**Your task:** Copy out each line of the data that holds the string "desarrollo".

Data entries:
---+---

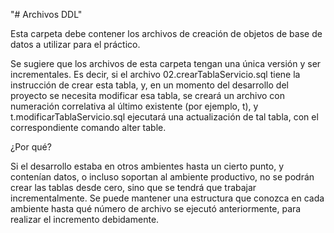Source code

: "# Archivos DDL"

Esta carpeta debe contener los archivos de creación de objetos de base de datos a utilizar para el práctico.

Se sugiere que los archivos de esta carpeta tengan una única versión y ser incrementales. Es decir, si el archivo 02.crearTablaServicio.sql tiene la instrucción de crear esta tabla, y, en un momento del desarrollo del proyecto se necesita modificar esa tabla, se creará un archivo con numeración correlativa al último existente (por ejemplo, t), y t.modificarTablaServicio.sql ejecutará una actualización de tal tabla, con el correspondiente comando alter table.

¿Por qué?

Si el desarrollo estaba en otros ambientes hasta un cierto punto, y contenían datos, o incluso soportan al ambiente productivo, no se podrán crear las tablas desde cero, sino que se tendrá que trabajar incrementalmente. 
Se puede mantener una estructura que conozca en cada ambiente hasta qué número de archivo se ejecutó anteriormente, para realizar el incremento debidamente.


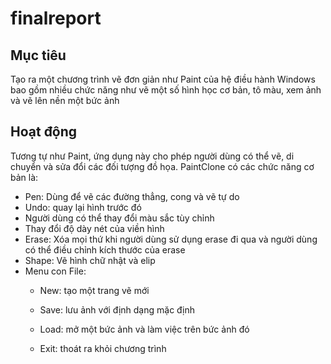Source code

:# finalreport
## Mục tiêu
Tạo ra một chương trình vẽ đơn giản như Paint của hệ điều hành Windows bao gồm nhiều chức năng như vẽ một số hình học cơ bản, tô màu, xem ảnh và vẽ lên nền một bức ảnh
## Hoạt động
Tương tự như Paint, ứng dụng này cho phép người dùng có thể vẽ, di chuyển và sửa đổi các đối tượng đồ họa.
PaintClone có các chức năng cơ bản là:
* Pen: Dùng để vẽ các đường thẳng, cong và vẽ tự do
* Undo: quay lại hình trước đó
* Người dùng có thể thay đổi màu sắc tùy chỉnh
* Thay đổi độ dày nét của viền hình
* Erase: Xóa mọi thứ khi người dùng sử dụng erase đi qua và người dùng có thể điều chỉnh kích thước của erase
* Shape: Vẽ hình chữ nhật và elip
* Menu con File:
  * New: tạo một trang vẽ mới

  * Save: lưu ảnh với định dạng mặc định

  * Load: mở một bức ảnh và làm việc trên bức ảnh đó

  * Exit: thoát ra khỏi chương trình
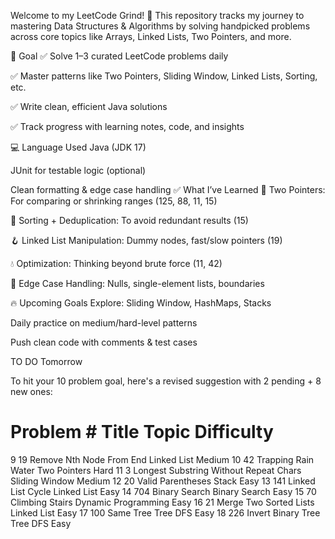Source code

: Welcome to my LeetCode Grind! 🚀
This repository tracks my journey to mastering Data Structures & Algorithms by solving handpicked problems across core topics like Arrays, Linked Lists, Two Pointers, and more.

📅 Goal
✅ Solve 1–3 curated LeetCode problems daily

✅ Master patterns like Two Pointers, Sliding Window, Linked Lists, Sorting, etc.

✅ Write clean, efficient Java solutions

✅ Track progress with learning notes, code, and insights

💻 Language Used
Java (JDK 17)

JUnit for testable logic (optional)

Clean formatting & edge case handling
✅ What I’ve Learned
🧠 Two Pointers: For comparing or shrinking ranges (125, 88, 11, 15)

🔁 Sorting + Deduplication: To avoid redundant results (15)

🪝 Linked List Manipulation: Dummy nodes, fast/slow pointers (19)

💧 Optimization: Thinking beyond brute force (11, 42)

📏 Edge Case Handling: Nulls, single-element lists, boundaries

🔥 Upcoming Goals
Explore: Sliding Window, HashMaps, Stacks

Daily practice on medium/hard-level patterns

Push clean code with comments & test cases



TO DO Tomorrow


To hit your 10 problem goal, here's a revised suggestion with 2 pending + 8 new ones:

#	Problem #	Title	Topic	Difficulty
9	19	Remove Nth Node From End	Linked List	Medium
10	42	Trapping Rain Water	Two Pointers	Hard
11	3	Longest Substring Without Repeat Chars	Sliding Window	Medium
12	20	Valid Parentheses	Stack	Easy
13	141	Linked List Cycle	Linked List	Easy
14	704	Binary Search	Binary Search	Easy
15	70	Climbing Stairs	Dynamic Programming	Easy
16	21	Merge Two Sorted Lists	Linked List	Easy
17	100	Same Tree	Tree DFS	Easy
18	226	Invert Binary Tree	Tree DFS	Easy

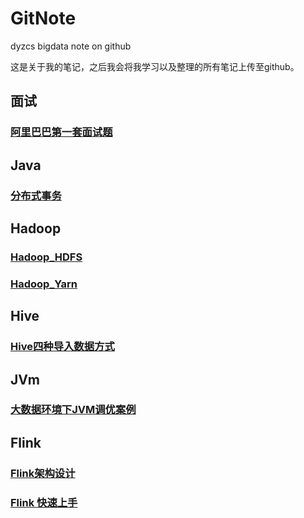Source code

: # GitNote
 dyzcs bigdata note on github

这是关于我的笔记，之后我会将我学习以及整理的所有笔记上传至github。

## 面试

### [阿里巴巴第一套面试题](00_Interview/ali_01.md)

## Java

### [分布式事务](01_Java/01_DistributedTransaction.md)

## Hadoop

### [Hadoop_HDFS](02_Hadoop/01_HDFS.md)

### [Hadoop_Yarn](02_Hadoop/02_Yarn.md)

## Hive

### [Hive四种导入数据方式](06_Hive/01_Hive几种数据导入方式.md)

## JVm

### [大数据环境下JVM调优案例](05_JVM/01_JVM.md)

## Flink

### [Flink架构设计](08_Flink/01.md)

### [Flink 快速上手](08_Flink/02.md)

---+---

**Solution for this problem:**
Se sugiere que los archivos de esta carpeta tengan una única versión y ser incrementales. Es decir, si el archivo 02.crearTablaServicio.sql tiene la instrucción de crear esta tabla, y, en un momento del desarrollo del proyecto se necesita modificar esa tabla, se creará un archivo con numeración correlativa al último existente (por ejemplo, t), y t.modificarTablaServicio.sql ejecutará una actualización de tal tabla, con el correspondiente comando alter table.
Si el desarrollo estaba en otros ambientes hasta un cierto punto, y contenían datos, o incluso soportan al ambiente productivo, no se podrán crear las tablas desde cero, sino que se tendrá que trabajar incrementalmente. 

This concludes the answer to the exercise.